WORK TASK: Determine how many lines of the entries that follow contain "micromenu", and respond with that number alone.

MATERIAL SHOWN:

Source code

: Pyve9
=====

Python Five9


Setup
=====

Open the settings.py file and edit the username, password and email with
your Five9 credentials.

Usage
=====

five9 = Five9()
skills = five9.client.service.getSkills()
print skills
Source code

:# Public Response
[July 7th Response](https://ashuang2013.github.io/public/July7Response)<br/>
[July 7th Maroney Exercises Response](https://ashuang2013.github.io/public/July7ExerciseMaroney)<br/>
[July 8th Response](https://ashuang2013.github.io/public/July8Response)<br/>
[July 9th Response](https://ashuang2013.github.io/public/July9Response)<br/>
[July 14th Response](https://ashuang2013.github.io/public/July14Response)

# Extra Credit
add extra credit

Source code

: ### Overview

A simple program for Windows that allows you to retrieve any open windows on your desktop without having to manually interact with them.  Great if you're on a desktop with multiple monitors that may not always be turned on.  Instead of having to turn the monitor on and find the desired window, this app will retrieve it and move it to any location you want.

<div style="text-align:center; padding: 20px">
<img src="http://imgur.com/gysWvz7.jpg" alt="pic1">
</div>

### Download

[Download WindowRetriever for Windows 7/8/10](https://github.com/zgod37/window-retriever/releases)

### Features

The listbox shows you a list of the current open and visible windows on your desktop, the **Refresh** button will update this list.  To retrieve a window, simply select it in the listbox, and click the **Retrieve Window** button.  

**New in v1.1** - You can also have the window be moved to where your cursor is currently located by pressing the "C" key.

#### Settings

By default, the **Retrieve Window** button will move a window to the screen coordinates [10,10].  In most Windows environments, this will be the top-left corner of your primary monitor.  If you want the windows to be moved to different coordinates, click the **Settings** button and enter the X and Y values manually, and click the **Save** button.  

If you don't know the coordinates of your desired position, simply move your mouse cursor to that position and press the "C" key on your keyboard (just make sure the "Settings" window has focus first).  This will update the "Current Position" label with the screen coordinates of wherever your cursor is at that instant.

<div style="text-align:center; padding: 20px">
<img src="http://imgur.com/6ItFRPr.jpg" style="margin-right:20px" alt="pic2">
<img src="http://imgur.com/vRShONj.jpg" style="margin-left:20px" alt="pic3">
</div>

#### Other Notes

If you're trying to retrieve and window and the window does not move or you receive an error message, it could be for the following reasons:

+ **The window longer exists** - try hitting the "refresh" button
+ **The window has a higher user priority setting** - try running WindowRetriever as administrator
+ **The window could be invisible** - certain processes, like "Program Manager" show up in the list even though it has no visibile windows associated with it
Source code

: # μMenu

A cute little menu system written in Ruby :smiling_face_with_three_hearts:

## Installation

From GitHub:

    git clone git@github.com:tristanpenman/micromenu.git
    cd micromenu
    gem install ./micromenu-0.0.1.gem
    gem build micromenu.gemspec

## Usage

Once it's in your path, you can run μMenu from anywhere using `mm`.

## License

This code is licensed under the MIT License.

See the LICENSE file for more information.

EXERCISE RESPONSE: 4